# EXERCISE PROMPT:
Please reproduce all of the listing below exactly and drop its images.

# DATA SUPPLIED:
● ● ● ● ● ● ●
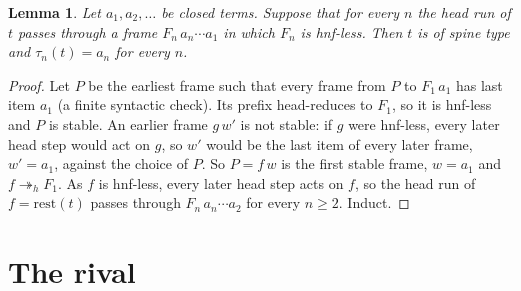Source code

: \documentclass[11pt]{amsart}
\newtheorem{lemma}[theorem]{Lemma}
\theoremstyle{definition}
\newcommand{\hred}{\twoheadrightarrow_h}
\newcommand{\rest}{\mathrm{rest}}
\begin{document}
\begin{lemma}\label{lem:spine}
Let $a_1,a_2,\dots$ be closed terms. Suppose that for every $n$ the head run of $t$ passes through a
frame $F_n\,a_n\cdots a_1$ in which $F_n$ is hnf-less. Then $t$ is of spine type and $\tau_n(t)=a_n$ for
every $n$.
\end{lemma}

\begin{proof}
Let $P$ be the earliest frame such that every frame from $P$ to $F_1\,a_1$ has last item $a_1$ (a finite
syntactic check). Its prefix head-reduces to $F_1$, so it is hnf-less and $P$ is stable. An earlier
frame $g\,w'$ is not stable: if $g$ were hnf-less, every later head step would act on $g$, so $w'$ would
be the last item of every later frame, $w'=a_1$, against the choice of $P$. So $P=f\,w$ is the first
stable frame, $w=a_1$ and $f\hred F_1$. As $f$ is hnf-less, every later head step acts on $f$, so the
head run of $f=\rest(t)$ passes through $F_n\,a_n\cdots a_2$ for every $n\ge2$. Induct.
\end{proof}

\section{The rival}\label{sec:rival}
\end{document}
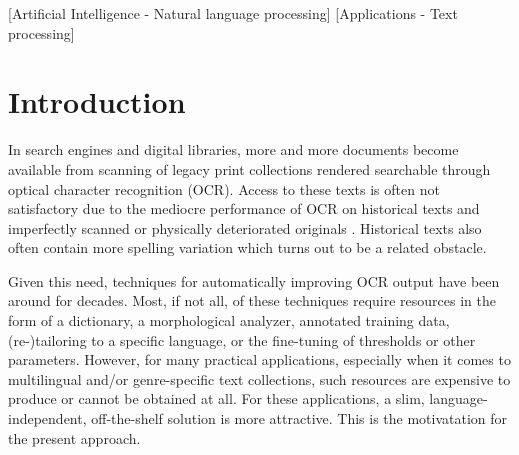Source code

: \documentclass{sig-alternate}
\begin{document}
\maketitle
\begin{abstract}
  The accuracy of Optical Character Recognition (OCR) is sets the
  limit for the success of subsequent applications used in text
  analyzing pipeline. Recent models of OCR post-processing
  significantly improve the quality of OCR-generated text but require
  engineering work or resources such as human-labeled data or a
  dictionary to perform with such accuracy on novel datasets.  In the
  present paper we introduce a technique for OCR post-processing that
  runs off-the-shelf with no resources or parameter tuning required.
  In essence, words which are similar in form that are also
  distributionally more similar than expected at random are deemed
  OCR-variants. As such it can be applied to any language or genre (as
  long as the orthography segments the language at the word-level).
  The algorithm is illustrated and evaluated using a multilingual
  document collection and a benchmark English dataset.
\end{abstract}

[Artificial Intelligence - Natural language processing]
[Applications - Text
processing]




\section{Introduction}
In search engines and digital libraries, more and more documents
become available from scanning of legacy print collections rendered
searchable through optical character recognition (OCR). Access to
these texts is often not satisfactory due to the mediocre performance
of OCR on historical texts and imperfectly scanned or physically
deteriorated originals \cite{ocr:Taghva,ocr:Traub}.  Historical texts
also often contain more spelling variation which turns out to be a
related obstacle.

Given this need, techniques for automatically improving OCR output
have been around for decades. Most, if not all, of these techniques
require resources in the form of a dictionary, a morphological
analyzer, annotated training data, (re-)tailoring to a specific
language, or the fine-tuning of thresholds or other
parameters. However, for many practical applications, especially when
it comes to multilingual and/or genre-specific text collections, such
resources are expensive to produce or cannot be obtained at all.  For
these applications, a slim, language-independent, off-the-shelf
solution is more attractive. This is the motivatation for the present
approach.
\end{document}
● ● ● ● ● ● ●
# SOLUTION BELOW:
Source code

: \documentclass[11pt]{amsart}
\newtheorem{lemma}[theorem]{Lemma}
\theoremstyle{definition}
\newcommand{\hred}{\twoheadrightarrow_h}
\newcommand{\rest}{\mathrm{rest}}
\begin{document}
\begin{lemma}\label{lem:spine}
Let $a_1,a_2,\dots$ be closed terms. Suppose that for every $n$ the head run of $t$ passes through a
frame $F_n\,a_n\cdots a_1$ in which $F_n$ is hnf-less. Then $t$ is of spine type and $\tau_n(t)=a_n$ for
every $n$.
\end{lemma}

\begin{proof}
Let $P$ be the earliest frame such that every frame from $P$ to $F_1\,a_1$ has last item $a_1$ (a finite
syntactic check). Its prefix head-reduces to $F_1$, so it is hnf-less and $P$ is stable. An earlier
frame $g\,w'$ is not stable: if $g$ were hnf-less, every later head step would act on $g$, so $w'$ would
be the last item of every later frame, $w'=a_1$, against the choice of $P$. So $P=f\,w$ is the first
stable frame, $w=a_1$ and $f\hred F_1$. As $f$ is hnf-less, every later head step acts on $f$, so the
head run of $f=\rest(t)$ passes through $F_n\,a_n\cdots a_2$ for every $n\ge2$. Induct.
\end{proof}

\section{The rival}\label{sec:rival}
\end{document}
Source code

: \documentclass{sig-alternate}
\begin{document}
\maketitle
\begin{abstract}
  The accuracy of Optical Character Recognition (OCR) is sets the
  limit for the success of subsequent applications used in text
  analyzing pipeline. Recent models of OCR post-processing
  significantly improve the quality of OCR-generated text but require
  engineering work or resources such as human-labeled data or a
  dictionary to perform with such accuracy on novel datasets.  In the
  present paper we introduce a technique for OCR post-processing that
  runs off-the-shelf with no resources or parameter tuning required.
  In essence, words which are similar in form that are also
  distributionally more similar than expected at random are deemed
  OCR-variants. As such it can be applied to any language or genre (as
  long as the orthography segments the language at the word-level).
  The algorithm is illustrated and evaluated using a multilingual
  document collection and a benchmark English dataset.
\end{abstract}

[Artificial Intelligence - Natural language processing]
[Applications - Text
processing]




\section{Introduction}
In search engines and digital libraries, more and more documents
become available from scanning of legacy print collections rendered
searchable through optical character recognition (OCR). Access to
these texts is often not satisfactory due to the mediocre performance
of OCR on historical texts and imperfectly scanned or physically
deteriorated originals \cite{ocr:Taghva,ocr:Traub}.  Historical texts
also often contain more spelling variation which turns out to be a
related obstacle.

Given this need, techniques for automatically improving OCR output
have been around for decades. Most, if not all, of these techniques
require resources in the form of a dictionary, a morphological
analyzer, annotated training data, (re-)tailoring to a specific
language, or the fine-tuning of thresholds or other
parameters. However, for many practical applications, especially when
it comes to multilingual and/or genre-specific text collections, such
resources are expensive to produce or cannot be obtained at all.  For
these applications, a slim, language-independent, off-the-shelf
solution is more attractive. This is the motivatation for the present
approach.
\end{document}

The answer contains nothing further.